### INSTRUCTIONS TO FOLLOW
What is needed is every line of the data that includes the word "autoref". Please copy each one.

--- AVAILABLE RECORDS Enclosed Below ---

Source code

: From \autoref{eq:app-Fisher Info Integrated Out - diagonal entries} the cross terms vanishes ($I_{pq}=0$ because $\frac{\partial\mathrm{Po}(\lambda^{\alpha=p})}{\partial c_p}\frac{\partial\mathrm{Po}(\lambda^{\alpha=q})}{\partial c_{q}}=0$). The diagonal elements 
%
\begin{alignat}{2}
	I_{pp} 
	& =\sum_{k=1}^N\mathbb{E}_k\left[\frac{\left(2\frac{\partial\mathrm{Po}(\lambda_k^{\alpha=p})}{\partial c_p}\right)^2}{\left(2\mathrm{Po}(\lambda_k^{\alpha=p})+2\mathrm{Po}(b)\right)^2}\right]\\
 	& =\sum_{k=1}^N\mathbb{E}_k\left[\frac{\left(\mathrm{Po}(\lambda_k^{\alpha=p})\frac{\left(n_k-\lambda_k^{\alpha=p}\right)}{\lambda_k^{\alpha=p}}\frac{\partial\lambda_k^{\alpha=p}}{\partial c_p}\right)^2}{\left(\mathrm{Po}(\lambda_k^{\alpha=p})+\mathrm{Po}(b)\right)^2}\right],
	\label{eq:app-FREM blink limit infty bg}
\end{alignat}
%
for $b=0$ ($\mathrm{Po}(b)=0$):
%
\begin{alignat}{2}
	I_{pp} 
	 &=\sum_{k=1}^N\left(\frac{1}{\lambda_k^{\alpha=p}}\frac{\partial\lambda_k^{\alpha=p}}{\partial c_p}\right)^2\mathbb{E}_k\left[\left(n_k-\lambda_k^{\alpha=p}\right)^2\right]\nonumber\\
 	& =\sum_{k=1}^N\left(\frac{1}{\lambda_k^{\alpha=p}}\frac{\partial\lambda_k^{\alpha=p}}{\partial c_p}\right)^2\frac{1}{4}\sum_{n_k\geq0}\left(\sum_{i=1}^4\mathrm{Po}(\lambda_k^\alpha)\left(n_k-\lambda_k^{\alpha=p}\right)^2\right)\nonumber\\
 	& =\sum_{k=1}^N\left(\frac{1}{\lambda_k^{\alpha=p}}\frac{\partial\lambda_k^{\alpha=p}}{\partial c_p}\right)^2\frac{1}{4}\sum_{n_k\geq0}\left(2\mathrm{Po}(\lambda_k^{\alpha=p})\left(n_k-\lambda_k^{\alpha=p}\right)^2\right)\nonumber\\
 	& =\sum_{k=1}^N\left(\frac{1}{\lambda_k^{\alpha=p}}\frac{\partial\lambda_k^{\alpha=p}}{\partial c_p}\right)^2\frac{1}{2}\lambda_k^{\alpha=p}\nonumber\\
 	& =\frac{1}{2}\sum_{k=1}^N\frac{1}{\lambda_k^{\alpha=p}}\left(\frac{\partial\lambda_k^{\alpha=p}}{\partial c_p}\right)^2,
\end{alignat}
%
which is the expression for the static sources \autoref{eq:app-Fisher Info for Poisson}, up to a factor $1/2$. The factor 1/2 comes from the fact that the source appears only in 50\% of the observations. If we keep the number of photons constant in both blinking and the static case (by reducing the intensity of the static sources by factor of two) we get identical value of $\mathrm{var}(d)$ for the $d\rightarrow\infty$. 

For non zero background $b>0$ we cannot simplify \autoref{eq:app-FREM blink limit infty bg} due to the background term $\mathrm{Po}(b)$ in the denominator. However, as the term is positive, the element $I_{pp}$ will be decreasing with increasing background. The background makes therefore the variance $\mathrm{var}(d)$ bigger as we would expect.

--- End of Enclosed AVAILABLE RECORDS ---

### EXERCISE OUTPUT
: From \autoref{eq:app-Fisher Info Integrated Out - diagonal entries} the cross terms vanishes ($I_{pq}=0$ because $\frac{\partial\mathrm{Po}(\lambda^{\alpha=p})}{\partial c_p}\frac{\partial\mathrm{Po}(\lambda^{\alpha=q})}{\partial c_{q}}=0$). The diagonal elements 
which is the expression for the static sources \autoref{eq:app-Fisher Info for Poisson}, up to a factor $1/2$. The factor 1/2 comes from the fact that the source appears only in 50\% of the observations. If we keep the number of photons constant in both blinking and the static case (by reducing the intensity of the static sources by factor of two) we get identical value of $\mathrm{var}(d)$ for the $d\rightarrow\infty$. 
For non zero background $b>0$ we cannot simplify \autoref{eq:app-FREM blink limit infty bg} due to the background term $\mathrm{Po}(b)$ in the denominator. However, as the term is positive, the element $I_{pp}$ will be decreasing with increasing background. The background makes therefore the variance $\mathrm{var}(d)$ bigger as we would expect.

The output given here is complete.